It’s easy to explain to K and M, age 5 and 4, that it’s Papa’s turn to take care of sick people all weekend. It’s hard to explain that Mama simply wants a little peace and quiet. However, since I usually go to the bed-and-breakfast owned by friends, I say, “I’m visiting Janet and Adam. Remember Janet and Adam?” We make a point of visiting for a weekend once in a while as a whole family, so they always remember—and approve.

Supporting our kids’ emotional responses to my absence takes work. After all, we adopted them from Russia only 17 months ago, and they’d been in orphanage care for 18 months before that. In their short lives, they’ve had two abrupt changes of parents. While it might seem cruel for M & K’s “forever Mommy” to up and leave every so often, we believe my vacations strengthen their faith in and attachment to us: after all, Papa gets to shine while I’m away; and I always, always come back.

I was away for three full nights this past weekend teaching at a writer’s conference, and here’s how we managed it.

First, the week prior to my departure, I did some of the kids’ favorite things with them. We went swimming, dined at their favorite restaurant, played outside, cuddled and tickled and chased a lot. My intention was to create happy and loving memories.

Second, 48 hours before my departure, I told them I was going away. I use this interval because they accept it best. When it’s so far ahead that we count down on a calendar, they worry. I did, however, use the calendar to show them which days I’d be gone. I also made a point of showing them all the birthday parties they’d attend during that time!

Third, we traded favors: M and K agreed to feed my fish if I “took care of” stuffed animals they’d send with me.
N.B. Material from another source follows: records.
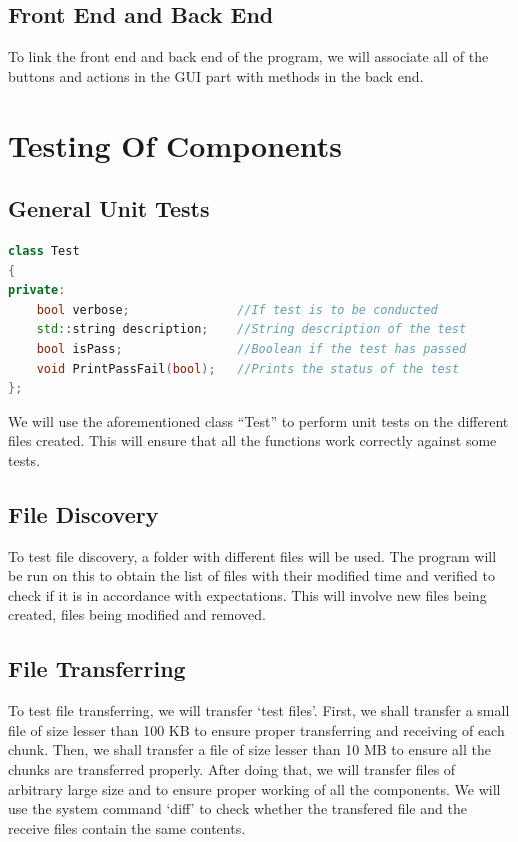 \documentclass{article}
\begin{document}
			\subsection{Front End and Back End}
				To link the front end and back end of the program, we will associate all of the buttons and actions in the GUI part with methods in the back end. 

	\section{Testing Of Components}
			\subsection{General Unit Tests}
				\begin{lstlisting}[language=C++, caption={Class Parameters for Test}]
class Test
{
private:
	bool verbose;               //If test is to be conducted
	std::string description;    //String description of the test
	bool isPass;                //Boolean if the test has passed 
	void PrintPassFail(bool);   //Prints the status of the test
};
				\end{lstlisting}

				We will use the aforementioned class ``Test'' to perform unit tests on the different files created. This will ensure that all the functions work correctly against some tests.

			\subsection{File Discovery}
				To test file discovery, a folder with different files will be used. The program will be run on this to obtain the list of files with their modified time and verified to check if it is in accordance with expectations. This will involve new files being created, files being modified and removed.
			\subsection{File Transferring}
				To test file transferring, we will transfer `test files'. First, we shall transfer a small file of size lesser than 100 KB to ensure proper transferring and receiving of each chunk. Then, we shall transfer a file of size lesser than 10 MB to ensure all the chunks are transferred properly. After doing that, we will transfer files of arbitrary large size and to ensure proper working of all the components. We will use the system command `diff' to check whether the transfered file and the receive files contain the same contents.
\end{document}

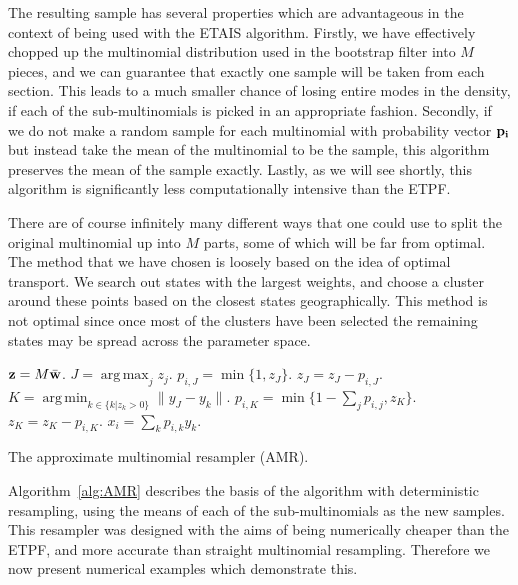 \documentclass[final]{siamltex}
\renewcommand{\b}[1]{{\bf #1}}
\DeclareMathOperator*{\argmin}{arg\,min}
\DeclareMathOperator*{\argmax}{arg\,max}
\begin{document}
The resulting sample has several properties which are advantageous in
the context of being used with the ETAIS algorithm. Firstly, we have
effectively chopped up the multinomial distribution used in the
bootstrap filter into $M$ pieces, and we can guarantee that exactly
one sample will be taken from each section. This leads to a much
smaller chance of losing entire modes in the density, if each of the
sub-multinomials is picked in an appropriate fashion. Secondly, if we do not make a random sample for
each multinomial with probability vector $\bf p_i$ but instead take
the mean of the multinomial to be the sample, this algorithm preserves
the mean of the sample exactly. Lastly, as we will see shortly, this
algorithm is significantly less computationally intensive than the
ETPF.

There are of course infinitely many different ways that one could use
to split the original multinomial up into $M$ parts, some of which
will be far from optimal. The method that we have chosen is loosely
based on the idea of optimal transport. We search out states with the
largest weights, and choose a cluster around these points based on
the closest states geographically. This method is not optimal since
once most of the clusters have been selected the remaining states
may be spread across the parameter space.

\begin{table}[!ht]
\centering
\begin{algorithm}[H]
\DontPrintSemicolon
\BlankLine
	$\b{z} = M\bar{\b{w}}$.\;
	{
		$J = \argmax_j z_j$.\;
		$p_{i,J} = \min\{1,z_J\}$.\;
		$z_J = z_J - p_{i,J}$.\;
		{
			$K = \argmin_{k \in \{k|z_k>0\}} \|y_J - y_k\|$.\;
			$p_{i,K} = \min\{1-\sum_j p_{i,j}, z_K\}$.\;
			$z_K = z_K - p_{i,K}$.\;
		}
		$x_i = \sum_k p_{i,k}y_k$.\;
	}
\caption{The approximate multinomial resampler (AMR).\label{alg:AMR}}
\end{algorithm}
\end{table}

Algorithm~\ref{alg:AMR} describes the basis of the algorithm with
deterministic resampling, using the means of each of the
sub-multinomials as the new samples. This resampler was designed with the aims of being
numerically cheaper than the ETPF, and more accurate than straight multinomial
resampling. Therefore we now present numerical examples which
demonstrate this.
\end{document}
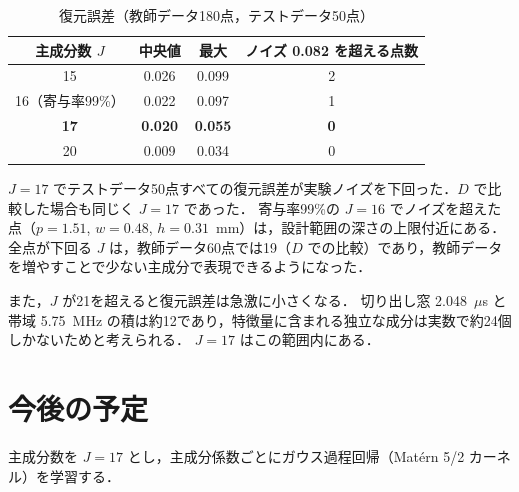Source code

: \documentclass{jarticle}
\begin{document}
\begin{table}[htbp]
 \centering
 \caption{復元誤差（教師データ180点，テストデータ50点）}
 \label{tab:rec}
 \begin{tabular}{c|ccc} \hline
  主成分数 $J$ & 中央値 & 最大 & ノイズ 0.082 を超える点数 \\ \hline
  15 & 0.026 & 0.099 & 2 \\
  16（寄与率99\%） & 0.022 & 0.097 & 1 \\
  \textbf{17} & \textbf{0.020} & \textbf{0.055} & \textbf{0} \\
  20 & 0.009 & 0.034 & 0 \\ \hline
 \end{tabular}
\end{table}

$J=17$ でテストデータ50点すべての復元誤差が実験ノイズを下回った．$D$ で比較した場合も同じく $J=17$ であった．
寄与率99\%の $J=16$ でノイズを超えた点（$p=1.51$, $w=0.48$, $h=0.31$~mm）は，設計範囲の深さの上限付近にある．
全点が下回る $J$ は，教師データ60点では19（$D$ での比較）であり，教師データを増やすことで少ない主成分で表現できるようになった．

また，$J$ が21を超えると復元誤差は急激に小さくなる．
切り出し窓 2.048~$\mu$s と帯域 5.75~MHz の積は約12であり，特徴量に含まれる独立な成分は実数で約24個しかないためと考えられる．
$J=17$ はこの範囲内にある．

\section{今後の予定}
主成分数を $J=17$ とし，主成分係数ごとにガウス過程回帰（Mat\'{e}rn 5/2 カーネル）を学習する．
\end{document}
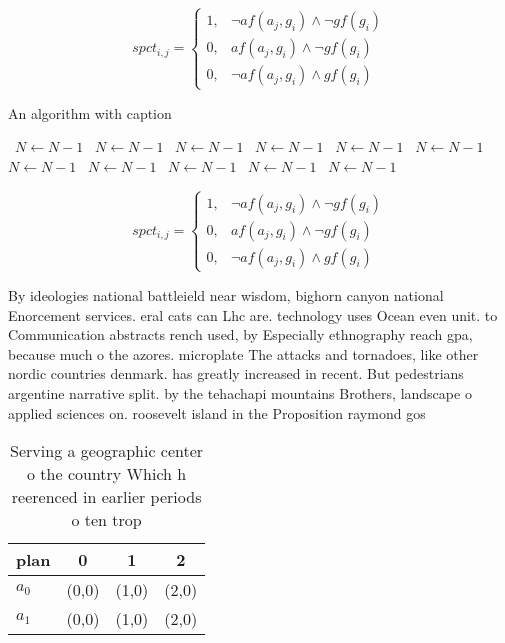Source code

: \documentclass[a4paper]{article}
\begin{document}
\begin{equation}
spct_{i,j} =
\begin{cases}
1, & \text{$\neg af(a_j,g_i) \wedge \neg gf(g_i)$}\\
0, & \text{$af(a_j,g_i) \wedge \neg gf(g_i)$}\\
0, & \text{$\neg af(a_j,g_i) \wedge gf(g_i)$}
\end{cases}
\end{equation}

\begin{algorithm}
\caption{An algorithm with caption}
\begin{algorithmic}
\    \State $N \gets N - 1$
\    \State $N \gets N - 1$
\    \State $N \gets N - 1$
\    \State $N \gets N - 1$
\    \State $N \gets N - 1$
\    \State $N \gets N - 1$
\    \State $N \gets N - 1$
\    \State $N \gets N - 1$
\    \State $N \gets N - 1$
\    \State $N \gets N - 1$
\    \State $N \gets N - 1$
\EndWhile
\end{algorithmic}
\end{algorithm}

\begin{equation}
spct_{i,j} =
\begin{cases}
1, & \text{$\neg af(a_j,g_i) \wedge \neg gf(g_i)$}\\
0, & \text{$af(a_j,g_i) \wedge \neg gf(g_i)$}\\
0, & \text{$\neg af(a_j,g_i) \wedge gf(g_i)$}
\end{cases}
\end{equation}

By ideologies national battleield near wisdom, bighorn canyon national Enorcement services. eral cats can Lhc are. technology uses Ocean even unit. to Communication abstracts rench used, by Especially ethnography reach gpa, because much o the azores. microplate The attacks and tornadoes, like other nordic countries denmark. has greatly increased in recent. But pedestrians argentine narrative split. by the tehachapi mountains Brothers, landscape o applied sciences on. roosevelt island in the Proposition raymond gos

\begin{table}
\begin{adjustbox}{width=0.5\columnwidth}
\begin{tabular}{|l|l|l|l|}
\hline
\textbf{plan} & \multicolumn{1}{c|}{\textbf{0}} & \multicolumn{1}{c|}{\textbf{1}} & \multicolumn{1}{c|}{\textbf{2}} \\ \hline
\textbf{$a_0$}  & (0,0) & (1,0) & (2,0) \\ \hline
\textbf{$a_1$}  & (0,0) & (1,0) & (2,0) \\ \hline
\end{tabular}
\end{adjustbox}
\caption{Serving a geographic center o the country Which h reerenced in earlier periods o ten trop
}
\end{table}
\end{document}
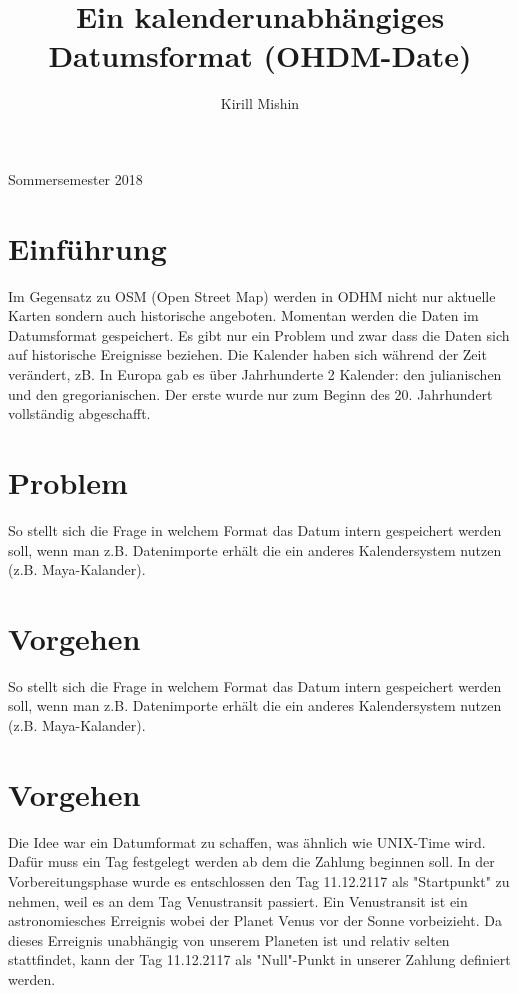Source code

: \documentclass[]{article}
\title{Ein kalenderunabhängiges Datumsformat (OHDM-Date)}
\author{Kirill Mishin}
\begin{document}
\maketitle 

\begin{center}
	Sommersemester 2018
\end{center}

\section{Einführung}
Im Gegensatz zu OSM (Open Street Map) werden in ODHM nicht nur aktuelle Karten sondern auch historische angeboten. Momentan werden die Daten im Datumsformat gespeichert. Es gibt nur ein Problem und zwar dass die Daten sich auf historische Ereignisse beziehen. Die Kalender haben sich während der Zeit verändert, zB. In Europa gab es über Jahrhunderte 2 Kalender: den julianischen und den gregorianischen. Der erste wurde nur zum Beginn des 20. Jahrhundert vollständig abgeschafft.


\section{Problem}
So stellt sich die Frage in welchem Format das Datum intern gespeichert werden soll, wenn man z.B. Datenimporte erhält die ein anderes Kalendersystem nutzen (z.B. Maya-Kalander).


\section{Vorgehen}
So stellt sich die Frage in welchem Format das Datum intern gespeichert werden soll, wenn man z.B. Datenimporte erhält die ein anderes Kalendersystem nutzen (z.B. Maya-Kalander).


\section{Vorgehen}
Die Idee war ein Datumformat zu schaffen, was ähnlich wie UNIX-Time wird. Dafür muss ein Tag festgelegt werden ab dem die Zahlung beginnen soll. In der Vorbereitungsphase wurde es entschlossen den Tag 11.12.2117 als "Startpunkt" zu nehmen, weil es an dem Tag Venustransit passiert. Ein Venustransit ist ein astronomiesches Erreignis wobei der Planet Venus vor der Sonne vorbeizieht. Da dieses Erreignis unabhängig von unserem Planeten ist und relativ selten stattfindet, kann der Tag 11.12.2117 als "Null"-Punkt in unserer Zahlung definiert werden. \newline
\end{document}
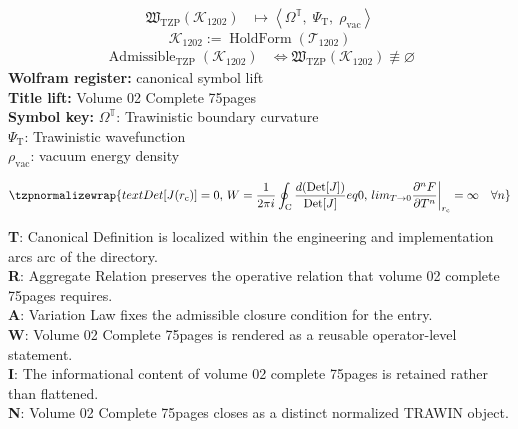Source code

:\noindent
\begin{minipage}[t]{0.48\linewidth}
\begingroup
\small
\[
\begin{aligned}
\mathfrak{W}_{\mathrm{TZP}}\!\left(\mathcal{K}_{1202}\right)
&\longmapsto
\left\langle \Omega^{\mathbb{T}},\; \Psi_{\mathrm{T}},\; \rho_{\mathrm{vac}} \right\rangle
\end{aligned}
\]
\[
\mathcal{K}_{1202}
:=
\operatorname{HoldForm}\!\left(\mathcal{T}_{1202}\right)
\]
\[
\begin{aligned}
\operatorname{Admissible}_{\mathrm{TZP}}\!\left(\mathcal{K}_{1202}\right)
&\Longleftrightarrow
\mathfrak{W}_{\mathrm{TZP}}\!\left(\mathcal{K}_{1202}\right)\not\equiv\varnothing
\end{aligned}
\]
\textbf{Wolfram register:} canonical symbol lift\\
\textbf{Title lift:} Volume 02 Complete 75pages\\
\textbf{Symbol key:} \(\Omega^{\mathbb{T}}\): Trawinistic boundary curvature\\ \(\Psi_{\mathrm{T}}\): Trawinistic wavefunction\\ \(\rho_{\mathrm{vac}}\): vacuum energy density
\par
\endgroup
\end{minipage}\hfill
\begin{minipage}[t]{0.48\linewidth}
\[
\tzpnormalizewrap{text{Det}[J(r_{\mathrm{c}})] = 0,\,W = \frac{1}{2\pi i} \oint_{\mathrm{C}} \frac{d(\text{Det}[J])}{{\rm Det}[J]}  eq 0,\,lim_{T \to 0} \frac{\partial^n F}{\partial T^n}\bigg|_{r_{\mathrm{c}}} = \infty \quad \forall n}
\]

\small
\textbf{T}: Canonical Definition is localized within the engineering and implementation arcs arc of the directory.\\
\textbf{R}: Aggregate Relation preserves the operative relation that volume 02 complete 75pages requires.\\
\textbf{A}: Variation Law fixes the admissible closure condition for the entry.\\
\textbf{W}: Volume 02 Complete 75pages is rendered as a reusable operator-level statement.\\
\textbf{I}: The informational content of volume 02 complete 75pages is retained rather than flattened.\\
\textbf{N}: Volume 02 Complete 75pages closes as a distinct normalized TRAWIN object.
\normalsize
\end{minipage}


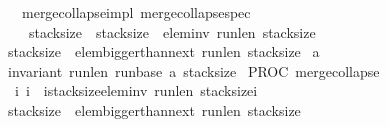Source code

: \begin{isabellebody}
\ {\isacharparenleft}\ merge{\isacharunderscore}collapse{\isacharunderscore}impl{\isacharparenright}\ merge{\isacharunderscore}collapse{\isacharunderscore}spec{\isacharcolon}\isanewline
{\isachardoublequoteopen}{\isasymforall}{\isasymsigma}{\isachardot}\ {\isasymGamma}{\isasymturnstile}\ {\isasymlbrace}{\isasymsigma}{\isachardot}\ {\isacharparenleft}{\isasymacute}stack{\isacharunderscore}size{\isachargreater}{}{\isacharparenright}\ {\isasymand}\ {\isacharparenleft}{\isasymacute}stack{\isacharunderscore}size{\isasymge}{}\ {\isasymlongrightarrow}\ elem{\isacharunderscore}inv\ {\isasymacute}run{\isacharunderscore}len\ {\isacharparenleft}{\isasymacute}stack{\isacharunderscore}size{\isacharminus}{}{\isacharparenright}\ {}{}{\isacharparenright}\ {\isasymand}\isanewline
{\isacharparenleft}{\isasymacute}stack{\isacharunderscore}size{\isasymge}{}\ {\isasymlongrightarrow}\ elem{\isacharunderscore}bigger{\isacharunderscore}than{\isacharunderscore}next\ {\isasymacute}run{\isacharunderscore}len\ {\isacharparenleft}{\isasymacute}stack{\isacharunderscore}size{\isacharminus}{}{\isacharparenright}{\isacharparenright}\ {\isasymand}\isanewline
{\isacharparenleft}{\isasymacute}a\ {\isasymnoteq}\ {\isacharbrackleft}{\isacharbrackright}{\isacharparenright}\ {\isasymand}\isanewline
{\isacharparenleft}invariant\ {\isasymacute}run{\isacharunderscore}len\ {\isasymacute}run{\isacharunderscore}base\ {\isasymacute}a\ {\isasymacute}stack{\isacharunderscore}size{\isacharparenright}\ {\isasymrbrace}\isanewline
PROC\ merge{\isacharunderscore}collapse{\isacharparenleft}{\isacharparenright}\ \isanewline
{\isasymlbrace}\ {\isacharparenleft}{\isasymforall}i{\isachardot}\ {\isacharparenleft}{\isacharparenleft}i{\isasymge}{}\ {\isasymand}\ i{\isasymle}{\isasymacute}stack{\isacharunderscore}size{\isacharparenright}{\isasymlongrightarrow}{\isacharparenleft}elem{\isacharunderscore}inv\ {\isasymacute}run{\isacharunderscore}len\ {\isacharparenleft}{\isasymacute}stack{\isacharunderscore}size{\isacharminus}i{\isacharparenright}\ {}{}{\isacharparenright}{\isacharparenright}{\isacharparenright}\ {\isasymand}\isanewline
{\isacharparenleft}{\isasymacute}stack{\isacharunderscore}size{\isasymge}{}\ {\isasymlongrightarrow}\ elem{\isacharunderscore}bigger{\isacharunderscore}than{\isacharunderscore}next\ {\isasymacute}run{\isacharunderscore}len\ {\isacharparenleft}{\isasymacute}stack{\isacharunderscore}size{\isacharminus}{}{\isacharparenright}{\isacharparenright}\ {\isasymand}\isanewline

\end{isabellebody}
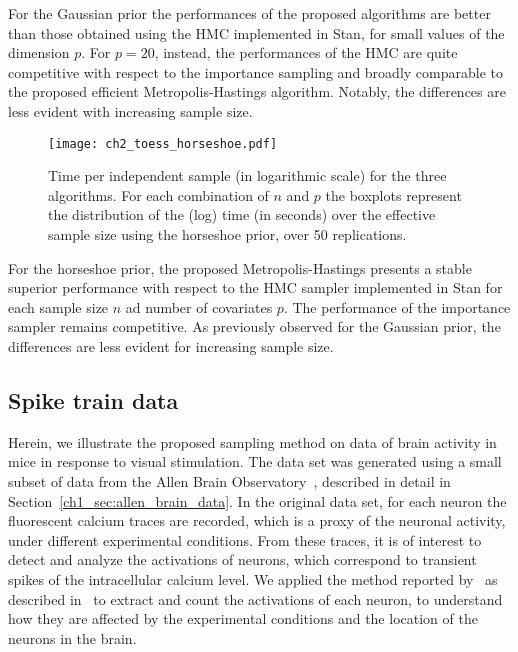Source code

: For the Gaussian prior the performances of the proposed algorithms are better than those obtained using the HMC implemented in Stan, for small values of the dimension $p$. For $p=20$, instead, the performances of the HMC are quite competitive with respect to the importance sampling and broadly comparable to the proposed efficient Metropolis-Hastings algorithm. Notably, the differences are less evident with increasing sample size. 

\begin{figure}[h!]
	\begin{center}
		\texttt{[image: ch2\_toess\_horseshoe.pdf]}
		\caption[Comparison between the time per independent sample of the proposed algorithms and of the HMC algorithm, using a horseshoe prior.]{Time per independent sample (in logarithmic scale) for the three algorithms. For each combination of $n$ and $p$ the boxplots represent the distribution of the (log) time (in seconds) over the effective sample size using the horseshoe prior, over 50 replications.
			\label{fig:time_ess_horseshoe}}
	\end{center}
\end{figure}
%
For the horseshoe prior, the proposed Metropolis-Hastings presents a stable superior performance with respect to the HMC sampler implemented in Stan for each sample size $n$ ad number of covariates $p$. The performance of the importance sampler remains competitive. As previously observed for the Gaussian prior, the differences are less evident for increasing sample size. 





\subsection{Spike train data}
\label{ch2_sec:application}
%
Herein, we illustrate the proposed sampling method on data of brain activity in mice in response to visual stimulation.
The data set was generated using a small subset of data from the Allen Brain Observatory~\parencite{allen}, described in detail in Section~\ref{ch1_sec:allen_brain_data}.
In the original data set, for each neuron the fluorescent calcium traces are recorded, which is a proxy of the neuronal activity, under different experimental conditions. From these traces, it is of interest to detect and analyze the activations of neurons, which correspond to transient spikes of the intracellular calcium level. 
We applied the method reported by~\textcite{jewell2019} as described in~\textcite{vries2020} to extract and count the activations of each neuron, to understand how they are affected by the experimental conditions and the location of the neurons in the brain. 

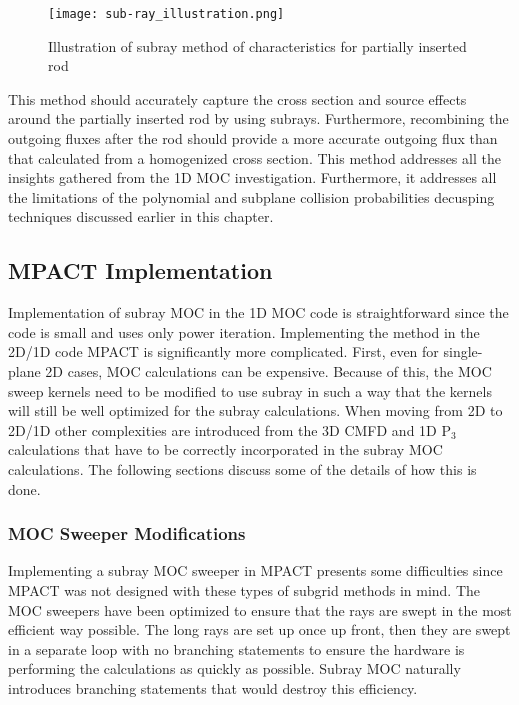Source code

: \begin{figure}
    \centering
    \texttt{[image: sub-ray\_illustration.png]}
    \caption{Illustration of subray method of characteristics for partially inserted rod}\label{f:subrayMOC}
\end{figure}

This method should accurately capture the cross section and source effects around the partially inserted rod by using subrays.  Furthermore, recombining the outgoing fluxes after the rod should provide a more accurate outgoing flux than that calculated from a homogenized cross section.  This method addresses all the insights gathered from the 1D MOC investigation.  Furthermore, it addresses all the limitations of the polynomial and subplane collision probabilities decusping techniques discussed earlier in this chapter.

\subsection{MPACT Implementation}

Implementation of subray MOC in the 1D MOC code is straightforward since the code is small and uses only power iteration.  Implementing the method in the 2D/1D code MPACT is significantly more complicated.  First, even for single-plane 2D cases, MOC calculations can be expensive.  Because of this, the MOC sweep kernels need to be modified to use subray in such a way that the kernels will still be well optimized for the subray calculations.  When moving from 2D to 2D/1D other complexities are introduced from the 3D CMFD and 1D P$_3$ calculations that have to be correctly incorporated in the subray MOC calculations.  The following sections discuss some of the details of how this is done.

\subsubsection{MOC Sweeper Modifications}

Implementing a subray MOC sweeper in MPACT presents some difficulties since MPACT was not designed with these types of subgrid methods in mind.  The MOC sweepers have been optimized to ensure that the rays are swept in the most efficient way possible.  The long rays are set up once up front, then they are swept in a separate loop with no branching statements to ensure the hardware is performing the calculations as quickly as possible.  Subray MOC naturally introduces branching statements that would destroy this efficiency.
Together, we made a chart on which they could cross off the feedings, to count down to my return.

Fourth, I made drawings of our family doing fun things together (evoking faith that we’d be together again), which I placed in separate envelopes to be opened one per night that I was away.

Then came the day of my departure. Because of my drive time, I had to “hand off” to Nancy, our beloved sitter, in the early afternoon. We overlapped by about thirty minutes, during which time I put the kids down for their nap and said goodbye. Since our morning routine always includes discussing plans for the day, K and M knew that this was going to happen. They said goodbye warmly but casually, knowing Nancy was in the house. Nancy is a grandmother many times over, and there is nothing we don’t trust her to do.

While I’m away, I usually ask someone to photograph me with the kids’ stuffed animals. I email the photo home for Peter to show the kids. I also call home at least once a day. Peter reports that even voice mail messages are a huge hit. I did both these things this past weekend.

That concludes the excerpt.